:: Task directions ::
Every record, from first to last, should be written out again exactly.

:: Excerpted data ::
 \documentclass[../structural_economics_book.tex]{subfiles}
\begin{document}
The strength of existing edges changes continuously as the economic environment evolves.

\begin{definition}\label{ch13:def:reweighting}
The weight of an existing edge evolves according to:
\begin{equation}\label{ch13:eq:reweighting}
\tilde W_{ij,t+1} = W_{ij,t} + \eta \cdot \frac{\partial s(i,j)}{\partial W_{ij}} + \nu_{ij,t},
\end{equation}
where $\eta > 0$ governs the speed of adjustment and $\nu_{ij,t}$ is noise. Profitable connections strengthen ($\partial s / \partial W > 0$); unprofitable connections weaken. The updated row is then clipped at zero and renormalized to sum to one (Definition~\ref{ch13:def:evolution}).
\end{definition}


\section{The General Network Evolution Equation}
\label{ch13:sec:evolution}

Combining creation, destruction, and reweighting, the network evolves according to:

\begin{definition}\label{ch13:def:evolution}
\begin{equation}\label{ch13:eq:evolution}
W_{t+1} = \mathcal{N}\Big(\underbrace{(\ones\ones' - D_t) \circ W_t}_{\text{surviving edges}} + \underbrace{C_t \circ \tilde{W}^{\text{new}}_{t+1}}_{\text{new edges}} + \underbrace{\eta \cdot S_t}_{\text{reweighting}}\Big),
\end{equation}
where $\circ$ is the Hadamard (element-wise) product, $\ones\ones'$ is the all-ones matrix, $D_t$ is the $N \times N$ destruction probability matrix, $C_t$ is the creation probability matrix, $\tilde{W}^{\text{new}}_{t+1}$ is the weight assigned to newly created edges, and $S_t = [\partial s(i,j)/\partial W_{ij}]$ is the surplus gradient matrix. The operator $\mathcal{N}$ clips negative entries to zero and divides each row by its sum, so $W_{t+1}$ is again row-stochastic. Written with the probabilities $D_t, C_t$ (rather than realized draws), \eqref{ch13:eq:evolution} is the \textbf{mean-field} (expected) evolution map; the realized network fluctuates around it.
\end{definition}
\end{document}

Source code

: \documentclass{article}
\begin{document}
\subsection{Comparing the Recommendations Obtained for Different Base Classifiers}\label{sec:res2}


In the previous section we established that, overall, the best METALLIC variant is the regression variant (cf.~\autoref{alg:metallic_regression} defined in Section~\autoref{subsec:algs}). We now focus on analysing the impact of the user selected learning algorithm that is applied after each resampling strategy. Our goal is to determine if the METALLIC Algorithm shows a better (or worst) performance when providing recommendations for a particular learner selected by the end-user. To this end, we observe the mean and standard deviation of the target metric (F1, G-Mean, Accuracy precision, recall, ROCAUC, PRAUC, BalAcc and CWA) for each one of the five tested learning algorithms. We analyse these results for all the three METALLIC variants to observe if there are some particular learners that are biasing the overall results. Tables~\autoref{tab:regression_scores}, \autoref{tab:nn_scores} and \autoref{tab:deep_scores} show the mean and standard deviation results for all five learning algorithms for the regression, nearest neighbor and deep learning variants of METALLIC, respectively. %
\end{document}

:: Solution for this task ::
 \documentclass[../structural_economics_book.tex]{subfiles}
\begin{document}
The strength of existing edges changes continuously as the economic environment evolves.

\begin{definition}\label{ch13:def:reweighting}
The weight of an existing edge evolves according to:
\begin{equation}\label{ch13:eq:reweighting}
\tilde W_{ij,t+1} = W_{ij,t} + \eta \cdot \frac{\partial s(i,j)}{\partial W_{ij}} + \nu_{ij,t},
\end{equation}
where $\eta > 0$ governs the speed of adjustment and $\nu_{ij,t}$ is noise. Profitable connections strengthen ($\partial s / \partial W > 0$); unprofitable connections weaken. The updated row is then clipped at zero and renormalized to sum to one (Definition~\ref{ch13:def:evolution}).
\end{definition}


\section{The General Network Evolution Equation}
\label{ch13:sec:evolution}

Combining creation, destruction, and reweighting, the network evolves according to:

\begin{definition}\label{ch13:def:evolution}
\begin{equation}\label{ch13:eq:evolution}
W_{t+1} = \mathcal{N}\Big(\underbrace{(\ones\ones' - D_t) \circ W_t}_{\text{surviving edges}} + \underbrace{C_t \circ \tilde{W}^{\text{new}}_{t+1}}_{\text{new edges}} + \underbrace{\eta \cdot S_t}_{\text{reweighting}}\Big),
\end{equation}
where $\circ$ is the Hadamard (element-wise) product, $\ones\ones'$ is the all-ones matrix, $D_t$ is the $N \times N$ destruction probability matrix, $C_t$ is the creation probability matrix, $\tilde{W}^{\text{new}}_{t+1}$ is the weight assigned to newly created edges, and $S_t = [\partial s(i,j)/\partial W_{ij}]$ is the surplus gradient matrix. The operator $\mathcal{N}$ clips negative entries to zero and divides each row by its sum, so $W_{t+1}$ is again row-stochastic. Written with the probabilities $D_t, C_t$ (rather than realized draws), \eqref{ch13:eq:evolution} is the \textbf{mean-field} (expected) evolution map; the realized network fluctuates around it.
\end{definition}
\end{document}

Source code

: \documentclass{article}
\begin{document}
\subsection{Comparing the Recommendations Obtained for Different Base Classifiers}\label{sec:res2}


In the previous section we established that, overall, the best METALLIC variant is the regression variant (cf.~\autoref{alg:metallic_regression} defined in Section~\autoref{subsec:algs}). We now focus on analysing the impact of the user selected learning algorithm that is applied after each resampling strategy. Our goal is to determine if the METALLIC Algorithm shows a better (or worst) performance when providing recommendations for a particular learner selected by the end-user. To this end, we observe the mean and standard deviation of the target metric (F1, G-Mean, Accuracy precision, recall, ROCAUC, PRAUC, BalAcc and CWA) for each one of the five tested learning algorithms. We analyse these results for all the three METALLIC variants to observe if there are some particular learners that are biasing the overall results. Tables~\autoref{tab:regression_scores}, \autoref{tab:nn_scores} and \autoref{tab:deep_scores} show the mean and standard deviation results for all five learning algorithms for the regression, nearest neighbor and deep learning variants of METALLIC, respectively. %
\end{document}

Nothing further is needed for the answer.